§ **WHAT IS EXPECTED**: Take every line from the entries below that includes the word "single" and copy it.

§ **DATASET ENTRIES**:
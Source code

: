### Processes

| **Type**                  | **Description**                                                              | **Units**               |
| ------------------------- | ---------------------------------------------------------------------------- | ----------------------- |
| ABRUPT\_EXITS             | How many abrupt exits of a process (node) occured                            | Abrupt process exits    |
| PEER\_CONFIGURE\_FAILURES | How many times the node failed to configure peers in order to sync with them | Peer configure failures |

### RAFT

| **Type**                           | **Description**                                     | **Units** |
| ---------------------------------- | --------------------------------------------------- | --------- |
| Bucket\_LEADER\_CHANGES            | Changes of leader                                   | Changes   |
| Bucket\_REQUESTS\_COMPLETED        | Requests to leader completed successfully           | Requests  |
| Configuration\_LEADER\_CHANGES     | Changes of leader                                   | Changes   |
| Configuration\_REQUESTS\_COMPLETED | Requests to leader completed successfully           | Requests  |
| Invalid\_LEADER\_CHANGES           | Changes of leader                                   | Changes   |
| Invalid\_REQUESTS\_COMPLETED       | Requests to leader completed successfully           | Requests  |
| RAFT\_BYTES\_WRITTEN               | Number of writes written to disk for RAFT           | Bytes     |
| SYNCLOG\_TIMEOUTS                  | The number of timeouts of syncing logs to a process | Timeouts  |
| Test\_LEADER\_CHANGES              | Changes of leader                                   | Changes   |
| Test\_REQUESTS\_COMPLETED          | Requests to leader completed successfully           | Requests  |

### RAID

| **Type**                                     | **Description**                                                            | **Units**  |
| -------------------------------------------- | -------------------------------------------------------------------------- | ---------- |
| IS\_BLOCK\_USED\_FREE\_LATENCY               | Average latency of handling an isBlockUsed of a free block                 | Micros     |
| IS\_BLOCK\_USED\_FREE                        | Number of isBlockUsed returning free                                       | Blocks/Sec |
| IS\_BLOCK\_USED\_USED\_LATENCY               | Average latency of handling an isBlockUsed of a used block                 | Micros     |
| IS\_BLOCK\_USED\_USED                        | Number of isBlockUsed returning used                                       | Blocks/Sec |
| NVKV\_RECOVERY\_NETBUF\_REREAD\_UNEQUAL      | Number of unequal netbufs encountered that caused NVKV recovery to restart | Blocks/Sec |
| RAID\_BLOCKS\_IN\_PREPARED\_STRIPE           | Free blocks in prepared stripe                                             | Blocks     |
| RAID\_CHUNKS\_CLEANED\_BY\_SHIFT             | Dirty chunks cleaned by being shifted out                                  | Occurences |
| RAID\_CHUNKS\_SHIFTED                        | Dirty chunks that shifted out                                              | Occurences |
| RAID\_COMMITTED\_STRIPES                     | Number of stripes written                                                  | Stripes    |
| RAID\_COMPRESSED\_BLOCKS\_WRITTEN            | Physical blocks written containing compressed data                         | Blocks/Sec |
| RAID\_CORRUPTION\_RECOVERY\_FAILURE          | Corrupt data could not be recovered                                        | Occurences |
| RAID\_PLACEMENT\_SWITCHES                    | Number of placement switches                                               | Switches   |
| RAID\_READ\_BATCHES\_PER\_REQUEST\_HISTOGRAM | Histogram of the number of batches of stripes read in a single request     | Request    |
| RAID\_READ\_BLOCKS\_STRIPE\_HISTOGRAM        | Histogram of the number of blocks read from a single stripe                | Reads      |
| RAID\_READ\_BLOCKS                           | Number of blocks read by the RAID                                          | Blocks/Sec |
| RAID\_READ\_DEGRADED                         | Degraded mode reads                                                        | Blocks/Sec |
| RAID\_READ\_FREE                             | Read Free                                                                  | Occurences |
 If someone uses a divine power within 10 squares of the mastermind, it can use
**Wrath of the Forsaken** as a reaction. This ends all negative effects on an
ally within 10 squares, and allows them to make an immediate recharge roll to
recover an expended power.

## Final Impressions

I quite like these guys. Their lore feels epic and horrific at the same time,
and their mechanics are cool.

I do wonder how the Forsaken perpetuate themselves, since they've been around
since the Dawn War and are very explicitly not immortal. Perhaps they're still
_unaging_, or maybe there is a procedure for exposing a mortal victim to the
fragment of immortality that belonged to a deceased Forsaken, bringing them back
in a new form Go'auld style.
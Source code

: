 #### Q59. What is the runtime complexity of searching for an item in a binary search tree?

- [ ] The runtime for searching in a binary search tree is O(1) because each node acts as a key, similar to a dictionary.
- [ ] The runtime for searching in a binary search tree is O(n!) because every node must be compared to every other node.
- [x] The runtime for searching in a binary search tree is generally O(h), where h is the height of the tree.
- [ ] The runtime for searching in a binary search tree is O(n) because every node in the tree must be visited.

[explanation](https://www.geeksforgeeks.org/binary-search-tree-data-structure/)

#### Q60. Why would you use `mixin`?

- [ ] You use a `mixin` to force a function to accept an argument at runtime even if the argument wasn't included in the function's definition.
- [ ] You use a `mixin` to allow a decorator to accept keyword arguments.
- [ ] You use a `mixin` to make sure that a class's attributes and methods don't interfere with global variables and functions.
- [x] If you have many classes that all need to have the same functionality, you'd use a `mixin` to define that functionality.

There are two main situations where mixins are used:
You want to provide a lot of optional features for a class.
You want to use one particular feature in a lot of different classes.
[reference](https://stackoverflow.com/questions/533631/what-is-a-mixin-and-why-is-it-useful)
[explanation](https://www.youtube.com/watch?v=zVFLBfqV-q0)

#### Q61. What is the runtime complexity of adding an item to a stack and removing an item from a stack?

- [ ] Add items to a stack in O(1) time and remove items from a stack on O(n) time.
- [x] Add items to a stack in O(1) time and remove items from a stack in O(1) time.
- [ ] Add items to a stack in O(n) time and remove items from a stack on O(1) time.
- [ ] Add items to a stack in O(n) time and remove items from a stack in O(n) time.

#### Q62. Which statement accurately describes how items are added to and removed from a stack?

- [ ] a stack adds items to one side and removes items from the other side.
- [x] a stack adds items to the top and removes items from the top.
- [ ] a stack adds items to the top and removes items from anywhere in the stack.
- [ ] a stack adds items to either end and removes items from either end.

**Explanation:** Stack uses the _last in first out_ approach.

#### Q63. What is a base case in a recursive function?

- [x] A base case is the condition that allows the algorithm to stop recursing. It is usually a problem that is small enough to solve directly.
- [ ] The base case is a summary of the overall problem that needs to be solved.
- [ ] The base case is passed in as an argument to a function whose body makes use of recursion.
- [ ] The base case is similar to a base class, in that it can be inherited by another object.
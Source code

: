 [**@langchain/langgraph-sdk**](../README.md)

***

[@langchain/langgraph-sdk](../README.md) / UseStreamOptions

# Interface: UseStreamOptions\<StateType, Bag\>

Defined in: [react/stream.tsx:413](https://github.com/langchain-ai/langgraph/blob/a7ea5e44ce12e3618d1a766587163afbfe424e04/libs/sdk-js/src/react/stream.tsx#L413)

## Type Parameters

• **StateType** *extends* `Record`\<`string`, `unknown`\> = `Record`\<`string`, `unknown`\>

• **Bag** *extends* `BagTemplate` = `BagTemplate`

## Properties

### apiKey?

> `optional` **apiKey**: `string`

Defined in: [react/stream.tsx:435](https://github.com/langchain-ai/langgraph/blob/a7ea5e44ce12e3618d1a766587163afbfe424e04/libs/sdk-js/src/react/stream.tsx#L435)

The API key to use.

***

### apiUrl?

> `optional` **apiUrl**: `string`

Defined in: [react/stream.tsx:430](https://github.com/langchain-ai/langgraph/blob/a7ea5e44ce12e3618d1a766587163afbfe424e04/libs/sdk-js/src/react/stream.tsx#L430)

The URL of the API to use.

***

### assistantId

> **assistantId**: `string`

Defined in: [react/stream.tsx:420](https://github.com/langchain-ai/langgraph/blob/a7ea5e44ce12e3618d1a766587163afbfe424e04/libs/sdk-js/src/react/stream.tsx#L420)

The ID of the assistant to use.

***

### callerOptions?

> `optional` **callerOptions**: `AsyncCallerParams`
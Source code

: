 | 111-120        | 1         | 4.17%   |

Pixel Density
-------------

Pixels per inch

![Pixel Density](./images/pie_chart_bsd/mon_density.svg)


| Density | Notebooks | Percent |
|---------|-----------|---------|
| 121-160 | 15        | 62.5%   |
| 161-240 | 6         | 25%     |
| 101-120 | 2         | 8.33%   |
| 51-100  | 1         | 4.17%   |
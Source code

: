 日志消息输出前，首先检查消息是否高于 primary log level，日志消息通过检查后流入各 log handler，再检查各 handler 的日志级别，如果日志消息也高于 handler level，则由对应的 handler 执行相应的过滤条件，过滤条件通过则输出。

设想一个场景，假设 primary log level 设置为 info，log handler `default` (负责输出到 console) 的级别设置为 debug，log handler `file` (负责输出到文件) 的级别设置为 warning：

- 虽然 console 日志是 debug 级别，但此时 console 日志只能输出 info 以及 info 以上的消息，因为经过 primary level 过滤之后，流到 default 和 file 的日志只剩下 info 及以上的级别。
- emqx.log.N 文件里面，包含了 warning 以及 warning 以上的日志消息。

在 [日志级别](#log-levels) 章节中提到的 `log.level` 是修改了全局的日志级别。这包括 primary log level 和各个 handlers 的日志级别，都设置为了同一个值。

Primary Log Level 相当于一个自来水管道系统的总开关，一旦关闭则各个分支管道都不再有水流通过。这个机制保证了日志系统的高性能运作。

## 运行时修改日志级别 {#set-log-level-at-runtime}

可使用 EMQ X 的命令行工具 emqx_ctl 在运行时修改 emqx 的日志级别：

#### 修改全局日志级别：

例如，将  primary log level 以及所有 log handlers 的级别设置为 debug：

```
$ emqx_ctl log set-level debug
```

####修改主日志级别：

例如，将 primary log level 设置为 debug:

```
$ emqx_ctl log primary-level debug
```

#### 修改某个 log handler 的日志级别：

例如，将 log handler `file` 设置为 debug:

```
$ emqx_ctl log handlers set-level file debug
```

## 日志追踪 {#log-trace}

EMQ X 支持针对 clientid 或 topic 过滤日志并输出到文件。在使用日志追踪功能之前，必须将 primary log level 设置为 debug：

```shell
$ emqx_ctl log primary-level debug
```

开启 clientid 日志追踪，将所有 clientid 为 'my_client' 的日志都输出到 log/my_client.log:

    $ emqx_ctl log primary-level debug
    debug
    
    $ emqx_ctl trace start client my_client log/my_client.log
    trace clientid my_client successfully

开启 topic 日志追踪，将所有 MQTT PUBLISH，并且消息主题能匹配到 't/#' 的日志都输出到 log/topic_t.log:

§ **FINISHED EXERCISE**:
| RAID\_READ\_BATCHES\_PER\_REQUEST\_HISTOGRAM | Histogram of the number of batches of stripes read in a single request     | Request    |
| RAID\_READ\_BLOCKS\_STRIPE\_HISTOGRAM        | Histogram of the number of blocks read from a single stripe                | Reads      |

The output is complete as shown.